Ein Todesfall, der viel mediales Interesse auf sich zieht – wie der der Polizistin Michele Kiesewetter im Jahr 2007 – lässt den Angehörigen wenig Ruhe zur Trauer. Foto: dpa

Der Tod eines Beamten im Dienst ist ein schwerer Schlag für Angehörige und Kollegen. Der Seelsorger Ulrich Enders erklärt, wie die Polizei damit umgeht.

Stuttgart - Wenn ein Polizist im Dienst ums Leben kommt, ist das ein schwerer Schicksalsschlag für Familie, Freunde und Kollegen. Der Polizeiseelsorger Ulrich Enders findet, dass sich der Umgang der Polizei mit Angst und Trauer positiv verändert hat.
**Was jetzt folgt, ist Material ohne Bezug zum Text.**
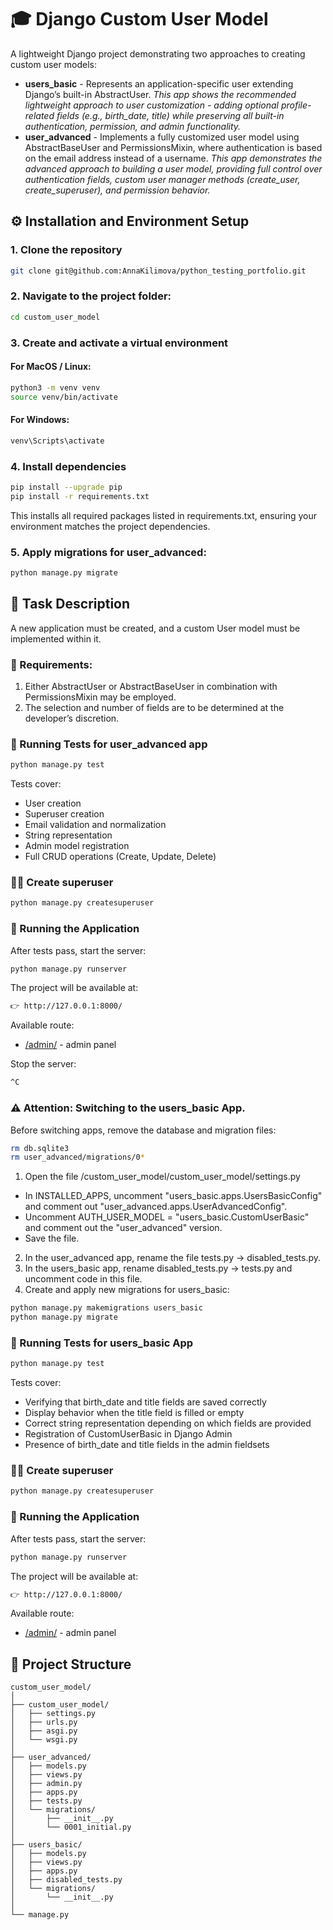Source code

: # 🎓 Django Custom User Model
A lightweight Django project demonstrating two approaches to creating custom user models:

- **users_basic** - Represents an application-specific user extending Django’s built-in AbstractUser.
  *This app shows the recommended lightweight approach to user customization - adding optional profile-related fields (e.g., birth_date, title) while preserving all built-in authentication, permission, and admin functionality.*
- **user_advanced** - Implements a fully customized user model using AbstractBaseUser and PermissionsMixin, where authentication is based on the email address instead of a username.
  *This app demonstrates the advanced approach to building a user model, providing full control over authentication fields, custom user manager methods (create_user, create_superuser), and permission behavior.*


## ⚙️ Installation and Environment Setup
### 1. Clone the repository
```bash
git clone git@github.com:AnnaKilimova/python_testing_portfolio.git
```
### 2. Navigate to the project folder:
```bash
cd custom_user_model
```
### 3. Create and activate a virtual environment
#### For MacOS / Linux:
```bash
python3 -m venv venv
source venv/bin/activate    
```  
#### For Windows:
```bash
venv\Scripts\activate    
```
### 4. Install dependencies
```bash
pip install --upgrade pip
pip install -r requirements.txt    
```
This installs all required packages listed in requirements.txt, ensuring your environment matches the project dependencies.
### 5. Apply migrations for user_advanced:
```bash
python manage.py migrate
```
## 🧩 Task Description
A new application must be created, and a custom User model must be implemented within it.
### 📝 Requirements:
1. Either AbstractUser or AbstractBaseUser in combination with PermissionsMixin may be employed.
2. The selection and number of fields are to be determined at the developer’s discretion.
### 🧪 Running Tests for user_advanced app
```bash
python manage.py test
```
Tests cover:
- User creation
- Superuser creation
- Email validation and normalization
- String representation
- Admin model registration
- Full CRUD operations (Create, Update, Delete)
### 🙋‍♂️ Create superuser
```bash
python manage.py createsuperuser
```
### 🚀 Running the Application
After tests pass, start the server:
```bash
python manage.py runserver
```
The project will be available at:
```bash
👉 http://127.0.0.1:8000/
```
Available route:
- [/admin/](http://127.0.0.1:8000/admin/) - admin panel

Stop the server:
```bash
^C
```
### **⚠ Attention:** Switching to the users_basic App.
Before switching apps, remove the database and migration files:
```bash
rm db.sqlite3
rm user_advanced/migrations/0*
```
1. Open the file /custom_user_model/custom_user_model/settings.py
- In INSTALLED_APPS, uncomment "users_basic.apps.UsersBasicConfig"
and comment out "user_advanced.apps.UserAdvancedConfig".
- Uncomment AUTH_USER_MODEL = "users_basic.CustomUserBasic"
and comment out the "user_advanced" version.
- Save the file.
2. In the user_advanced app, rename the file tests.py → disabled_tests.py. 
3. In the users_basic app, rename disabled_tests.py → tests.py and uncomment code in this file.
4. Create and apply new migrations for users_basic:
```bash
python manage.py makemigrations users_basic
python manage.py migrate
```
### 🧪 Running Tests for users_basic App
```bash
python manage.py test
```
Tests cover:
- Verifying that birth_date and title fields are saved correctly
- Display behavior when the title field is filled or empty
- Correct string representation depending on which fields are provided
- Registration of CustomUserBasic in Django Admin
- Presence of birth_date and title fields in the admin fieldsets

### 🙋‍♂️ Create superuser
```bash
python manage.py createsuperuser
```
### 🚀 Running the Application
After tests pass, start the server:
```bash
python manage.py runserver
```
The project will be available at:
```bash
👉 http://127.0.0.1:8000/
```
Available route:
- [/admin/](http://127.0.0.1:8000/admin/) - admin panel
## 🧱 Project Structure
```
custom_user_model/
│
├── custom_user_model/
│   ├── settings.py
│   ├── urls.py
│   ├── asgi.py
│   └── wsgi.py
│
├── user_advanced/
│   ├── models.py
│   ├── views.py
│   ├── admin.py
│   ├── apps.py
│   ├── tests.py
│   └── migrations/
│       ├── __init__.py
│       └── 0001_initial.py
│
├── users_basic/
│   ├── models.py
│   ├── views.py
│   ├── apps.py
│   ├── disabled_tests.py
│   └── migrations/
│       └── __init__.py
│
└── manage.py
```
Herr Enders, es ist immer schwierig, den Tod eines Freundes oder Angehörigen zu verkraften. Kommt beim Tod eines Polizisten im Dienst eine weitere Belastung hinzu?
Das ist dann besonders der Fall, wenn die mediale Dimension hinzutritt. Zum Beispiel, wenn ein Polizeibeamter im Zusammenhang mit einem terroristischen Hintergrund ermordet wird, wie 1977 die drei getöteten Beamten bei der Schleyer-Entführung oder die Polizistin Michelle Kiesewetter, die 2007 ein Opfer des nationalsozialistischen Untergrundes wurde und auf der Theresienwiese in Heilbronn erschossen wurde. Dann stehen die Angehörigen über Wochen und Monate im Rampenlicht einer oft unbarmherzigen Öffentlichkeit, anstatt in Stille trauern zu können.
Polizisten sind hart im Nehmen: Das ist die Erwartungshaltung. Lassen die Kollegen sich nach einem Todesfall trotzdem helfen oder heulen sich auch einfach mal aus?
Da hat sich vieles zum Guten verändert. Die Polizei in Baden-Württemberg verfügt seit einigen Jahren über ein Netzwerk von Hilfsangeboten zur Trauerbewältigung. So haben sich neben und zusammen mit der Polizeiseelsorge inzwischen auch gut ausgebildete psychosoziale Berater innerhalb der Polizei etabliert. Alle Polizeipräsidien haben mindestens einen Beamten dafür ausgebildet und freigestellt. Im Nebenamt kommen weitere dazu.
Wie gehen Sie auf Angehörige und Kollegen nach einem Todesfall zu?
Es ist guter Standard, dass der Vorgesetzte der Dienstgruppe des zu Tode gekommen Polizisten mindestens einen Termin anberaumt, bei dem der Kreis der betroffenen Kolleginnen und Kollegen gemeinsam mit einem der psychosozialen Unterstützer aus der Polizei und einem der Polizeiseelsorger den Tod und den Verlust in ersten Schritten aufarbeitet. Den Angehörigen wird kondoliert und Begleitung angeboten, sofern gewünscht. Auch die Trauerfeier für den Polizisten wird auf Wunsch mit der Polizeiseelsorge und unter Beteiligung der Präsidiumsführung vorbereitet und gehalten.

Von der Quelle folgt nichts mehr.